Me: Hey guys! Sorry about the late update, I've been really busy.
Drew: Oh, yeah? Doing what?
Me: I was in Orlando for my choir trip was there for four days without a laptop, performing at the last Spring Show concert and crying my eyes out from the fact that my choir teacher isn't going to be here next year, and I was at the theater banquet not long ago. Not to mention that I have a major project to complete along with finals. Is that busy enough for you, Drew?
Drew: (puts hands up in surrender)
Me: Haha, that's what I thought.
May: You got told!
Drew: Shut up!
May: No, you shut you lawn!
Drew: Lawn? Really, May? Out of everything green in this world, you choose a lawn?
May: Yes, so what of it?
Drew: Ugh, I'm surrounded by idiots.
Me: Excuse me, do you know whom you are talking to?
Drew: An idiot.
Me: Wrong answer, Drew. Excuse me, Sunrise. Could you come here for a second?
Drew: Who's Sunrise?
Sunrise: I am! And I love you, Drew!
Drew: Flattered, I must say. You got great taste.
Sunrise: We are going to be together forever and ever!
Drew: Uh, no.
Sunrise: Your hair is so fluffy!
Drew: That's nice.
Sunrise: Let's get married.
Drew: No.
Sunrise: Oh, you're so funny! Come on, to the chapel we go!
Drew: Good, Lord.
Sunrise: No, Sunrise—my name is Sunrise, not Lord, silly!
[Sunrise drags Drew off the computer screen to get married.]
Me: Haha, don't worry May. They aren't getting married. It's an act to scare Drew—just don't tell Sunrise, okay?
May: Uh, okay? MKArocks may not own Pokémon but she sure is crazy. Help me!
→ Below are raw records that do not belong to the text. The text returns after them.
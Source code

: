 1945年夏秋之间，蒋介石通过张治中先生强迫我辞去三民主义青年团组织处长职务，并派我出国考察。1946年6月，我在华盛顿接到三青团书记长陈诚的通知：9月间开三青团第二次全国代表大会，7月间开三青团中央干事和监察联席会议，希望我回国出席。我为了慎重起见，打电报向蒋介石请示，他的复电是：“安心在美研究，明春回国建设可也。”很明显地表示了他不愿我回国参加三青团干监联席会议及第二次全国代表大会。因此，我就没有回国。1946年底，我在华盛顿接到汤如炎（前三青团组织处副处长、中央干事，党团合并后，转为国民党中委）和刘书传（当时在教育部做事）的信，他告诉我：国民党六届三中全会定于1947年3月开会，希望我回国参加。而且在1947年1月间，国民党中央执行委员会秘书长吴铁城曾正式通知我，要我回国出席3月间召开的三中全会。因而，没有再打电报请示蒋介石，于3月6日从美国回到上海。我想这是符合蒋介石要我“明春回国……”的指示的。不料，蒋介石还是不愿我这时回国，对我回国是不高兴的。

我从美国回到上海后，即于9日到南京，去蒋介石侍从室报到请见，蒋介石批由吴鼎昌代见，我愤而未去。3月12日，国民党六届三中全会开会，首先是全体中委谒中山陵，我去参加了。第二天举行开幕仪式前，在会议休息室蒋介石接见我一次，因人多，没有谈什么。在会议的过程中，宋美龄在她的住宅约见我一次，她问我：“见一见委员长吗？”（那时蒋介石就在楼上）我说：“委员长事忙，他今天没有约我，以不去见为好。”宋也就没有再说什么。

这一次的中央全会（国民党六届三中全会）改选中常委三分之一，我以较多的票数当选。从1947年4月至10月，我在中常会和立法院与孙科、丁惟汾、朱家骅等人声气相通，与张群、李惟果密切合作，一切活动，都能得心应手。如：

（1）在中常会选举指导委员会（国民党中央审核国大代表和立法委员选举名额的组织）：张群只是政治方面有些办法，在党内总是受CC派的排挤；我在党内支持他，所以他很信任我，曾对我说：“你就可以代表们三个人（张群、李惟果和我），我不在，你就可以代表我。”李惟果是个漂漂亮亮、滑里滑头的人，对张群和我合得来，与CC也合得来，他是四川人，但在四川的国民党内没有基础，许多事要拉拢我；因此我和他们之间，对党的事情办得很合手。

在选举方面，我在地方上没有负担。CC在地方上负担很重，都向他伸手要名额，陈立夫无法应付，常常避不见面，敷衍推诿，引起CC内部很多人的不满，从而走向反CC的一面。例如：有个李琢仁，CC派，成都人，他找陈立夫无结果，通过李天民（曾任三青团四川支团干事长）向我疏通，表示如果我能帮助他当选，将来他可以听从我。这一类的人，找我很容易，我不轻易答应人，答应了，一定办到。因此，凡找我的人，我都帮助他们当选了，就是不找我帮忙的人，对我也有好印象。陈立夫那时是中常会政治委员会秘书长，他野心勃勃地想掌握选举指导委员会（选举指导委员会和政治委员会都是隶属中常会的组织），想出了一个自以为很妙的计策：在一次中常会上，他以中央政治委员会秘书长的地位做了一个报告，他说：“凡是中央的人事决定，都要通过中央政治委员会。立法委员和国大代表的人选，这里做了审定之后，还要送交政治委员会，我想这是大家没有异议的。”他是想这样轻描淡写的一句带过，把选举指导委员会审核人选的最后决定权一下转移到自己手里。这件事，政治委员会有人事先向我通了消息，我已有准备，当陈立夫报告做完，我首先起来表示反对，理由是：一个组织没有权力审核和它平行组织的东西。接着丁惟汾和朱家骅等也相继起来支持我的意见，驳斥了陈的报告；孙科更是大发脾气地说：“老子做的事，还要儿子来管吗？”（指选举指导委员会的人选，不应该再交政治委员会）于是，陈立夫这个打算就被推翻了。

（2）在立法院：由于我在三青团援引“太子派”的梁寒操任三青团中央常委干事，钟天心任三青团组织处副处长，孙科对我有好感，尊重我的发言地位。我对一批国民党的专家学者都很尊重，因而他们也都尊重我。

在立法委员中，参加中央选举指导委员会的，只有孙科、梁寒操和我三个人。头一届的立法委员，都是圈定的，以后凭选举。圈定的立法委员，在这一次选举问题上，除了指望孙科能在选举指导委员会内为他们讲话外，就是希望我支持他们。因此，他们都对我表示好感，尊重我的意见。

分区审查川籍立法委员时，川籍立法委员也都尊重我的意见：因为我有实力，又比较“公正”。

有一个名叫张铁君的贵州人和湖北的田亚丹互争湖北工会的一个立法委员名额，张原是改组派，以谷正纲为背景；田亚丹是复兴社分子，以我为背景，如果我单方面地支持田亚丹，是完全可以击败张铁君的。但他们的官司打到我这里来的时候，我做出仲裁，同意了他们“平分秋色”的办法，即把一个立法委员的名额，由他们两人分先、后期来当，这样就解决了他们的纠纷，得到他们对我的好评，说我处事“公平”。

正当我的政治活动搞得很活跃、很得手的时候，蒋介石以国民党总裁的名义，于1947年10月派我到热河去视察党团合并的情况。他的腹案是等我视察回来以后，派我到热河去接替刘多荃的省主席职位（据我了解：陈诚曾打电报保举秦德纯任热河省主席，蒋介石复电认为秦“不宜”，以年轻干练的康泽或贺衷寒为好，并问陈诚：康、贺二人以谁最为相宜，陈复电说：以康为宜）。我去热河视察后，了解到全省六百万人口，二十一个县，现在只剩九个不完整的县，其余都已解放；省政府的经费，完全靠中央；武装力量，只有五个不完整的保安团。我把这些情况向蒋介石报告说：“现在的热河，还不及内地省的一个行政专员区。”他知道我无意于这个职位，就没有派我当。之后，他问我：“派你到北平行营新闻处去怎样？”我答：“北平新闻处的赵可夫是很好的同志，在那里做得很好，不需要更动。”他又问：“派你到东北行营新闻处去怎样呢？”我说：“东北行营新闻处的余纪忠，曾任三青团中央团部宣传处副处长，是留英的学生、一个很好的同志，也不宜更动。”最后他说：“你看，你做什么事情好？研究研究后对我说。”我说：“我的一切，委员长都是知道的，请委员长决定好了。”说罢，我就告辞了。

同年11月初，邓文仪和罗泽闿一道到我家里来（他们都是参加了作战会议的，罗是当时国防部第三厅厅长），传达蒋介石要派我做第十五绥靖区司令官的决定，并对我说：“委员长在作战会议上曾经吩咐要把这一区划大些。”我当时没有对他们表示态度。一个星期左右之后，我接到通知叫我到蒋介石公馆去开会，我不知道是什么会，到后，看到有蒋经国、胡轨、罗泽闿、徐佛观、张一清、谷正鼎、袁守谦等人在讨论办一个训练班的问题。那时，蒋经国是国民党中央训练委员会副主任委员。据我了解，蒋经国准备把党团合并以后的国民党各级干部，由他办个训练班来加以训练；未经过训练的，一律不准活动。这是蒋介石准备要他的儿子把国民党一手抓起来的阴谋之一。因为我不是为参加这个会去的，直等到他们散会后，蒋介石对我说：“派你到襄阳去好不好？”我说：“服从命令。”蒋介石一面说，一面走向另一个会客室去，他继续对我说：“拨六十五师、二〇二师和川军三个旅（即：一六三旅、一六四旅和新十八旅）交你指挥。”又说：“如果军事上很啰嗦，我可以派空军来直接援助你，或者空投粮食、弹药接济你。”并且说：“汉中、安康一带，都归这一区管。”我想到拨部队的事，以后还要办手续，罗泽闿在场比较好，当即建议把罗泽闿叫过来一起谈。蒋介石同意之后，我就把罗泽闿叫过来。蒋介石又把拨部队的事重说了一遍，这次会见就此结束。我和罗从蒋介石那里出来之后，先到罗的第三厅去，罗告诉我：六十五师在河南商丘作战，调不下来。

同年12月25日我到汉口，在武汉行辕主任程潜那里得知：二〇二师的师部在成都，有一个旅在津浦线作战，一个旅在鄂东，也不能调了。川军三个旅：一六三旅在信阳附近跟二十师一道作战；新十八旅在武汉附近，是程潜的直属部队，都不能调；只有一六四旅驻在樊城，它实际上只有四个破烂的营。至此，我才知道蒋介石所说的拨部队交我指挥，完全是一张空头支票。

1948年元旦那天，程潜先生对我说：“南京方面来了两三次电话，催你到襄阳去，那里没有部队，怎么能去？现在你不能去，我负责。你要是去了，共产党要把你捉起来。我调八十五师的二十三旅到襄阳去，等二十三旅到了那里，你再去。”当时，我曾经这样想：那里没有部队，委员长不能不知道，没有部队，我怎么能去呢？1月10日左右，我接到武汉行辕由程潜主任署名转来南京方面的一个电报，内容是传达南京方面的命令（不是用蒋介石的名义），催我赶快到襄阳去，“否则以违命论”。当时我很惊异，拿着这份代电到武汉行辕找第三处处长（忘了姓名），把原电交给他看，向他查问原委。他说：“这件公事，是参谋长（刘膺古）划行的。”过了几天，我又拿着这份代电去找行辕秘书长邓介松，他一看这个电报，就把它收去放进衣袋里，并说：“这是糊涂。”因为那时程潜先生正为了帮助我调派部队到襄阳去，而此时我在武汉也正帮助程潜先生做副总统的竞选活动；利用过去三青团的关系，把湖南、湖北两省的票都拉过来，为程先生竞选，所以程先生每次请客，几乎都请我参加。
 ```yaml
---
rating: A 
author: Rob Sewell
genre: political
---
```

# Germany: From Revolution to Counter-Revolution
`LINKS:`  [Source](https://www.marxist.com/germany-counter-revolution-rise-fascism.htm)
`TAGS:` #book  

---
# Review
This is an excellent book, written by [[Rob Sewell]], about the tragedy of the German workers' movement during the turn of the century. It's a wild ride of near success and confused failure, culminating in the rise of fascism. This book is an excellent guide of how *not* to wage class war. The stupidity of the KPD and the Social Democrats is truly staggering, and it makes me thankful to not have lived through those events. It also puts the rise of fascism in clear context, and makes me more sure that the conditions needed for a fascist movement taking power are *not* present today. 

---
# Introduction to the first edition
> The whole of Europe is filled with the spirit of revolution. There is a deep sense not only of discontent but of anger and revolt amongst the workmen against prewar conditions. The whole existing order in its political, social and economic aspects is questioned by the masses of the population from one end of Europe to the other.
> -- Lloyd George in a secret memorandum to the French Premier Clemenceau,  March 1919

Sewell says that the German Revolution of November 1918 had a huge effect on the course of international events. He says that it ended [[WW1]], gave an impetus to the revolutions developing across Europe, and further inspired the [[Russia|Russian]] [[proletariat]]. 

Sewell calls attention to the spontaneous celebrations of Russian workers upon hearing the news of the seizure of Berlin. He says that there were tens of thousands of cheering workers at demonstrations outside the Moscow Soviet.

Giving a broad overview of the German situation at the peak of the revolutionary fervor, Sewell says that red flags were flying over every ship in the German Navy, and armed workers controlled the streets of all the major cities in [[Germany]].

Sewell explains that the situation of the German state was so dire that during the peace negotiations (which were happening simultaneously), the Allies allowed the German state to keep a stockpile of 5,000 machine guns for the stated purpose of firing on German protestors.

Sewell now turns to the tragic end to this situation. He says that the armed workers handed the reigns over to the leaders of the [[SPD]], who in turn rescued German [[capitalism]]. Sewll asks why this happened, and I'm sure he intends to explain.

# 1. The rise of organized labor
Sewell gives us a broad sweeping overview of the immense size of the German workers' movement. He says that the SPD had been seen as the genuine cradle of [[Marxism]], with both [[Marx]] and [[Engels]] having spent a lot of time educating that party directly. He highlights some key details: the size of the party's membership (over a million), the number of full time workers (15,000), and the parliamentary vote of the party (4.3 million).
Things are complicated and we can all agree on that doesn't matter who you are; things are complicated. Not to mention that life sucks sometimes. It freaking sucks and what do we do about it? Well, considering if you are an immature teenager, you might've scream and bang your head up against the head—Kesha style. Hopefully, you are not like that and solve the situation as maturely as you can whilst not receiving a blood curling concussion. And then there's the group that we all know and love every much so (except for Brendan, I've noticed—as an author—that many hate Brendan and thought he was the killer…) but they handled the case in a whole different aspect. Not the Kesha style because that's stupid, don't do that unless you want a headache over another. Let's just say that the group didn't get as much work as they wanted because things got complicated. Very complicated. How? You may ask. You are about to find out.
Judge Me By My Size, Do You?
The group is up at the hotel in the boys' room because the other room was a little…disturbing? Athena and Brendan were hard at work as they desperately try and analyze the blood examples they found in the girls' room but things got a little distracting.
"I'm hungry!" Leaf announced as she lazily lounge on the bed between Gary and Misty. Misty, who was listening to her iPod with one ear piece in one ear and another in Ash's who was on the floor, had looked up and rolled her eyes.
"Yeah, so? Get something to eat," she said and she scrolled through her song selections and chose one. Immediately, Ash started to complain.
"No! Not this song! You know how much I hate this song!" Ash wailed.
Misty's jaw dropped, "What? How could you hate Rio by Duran Duran? It's a great song."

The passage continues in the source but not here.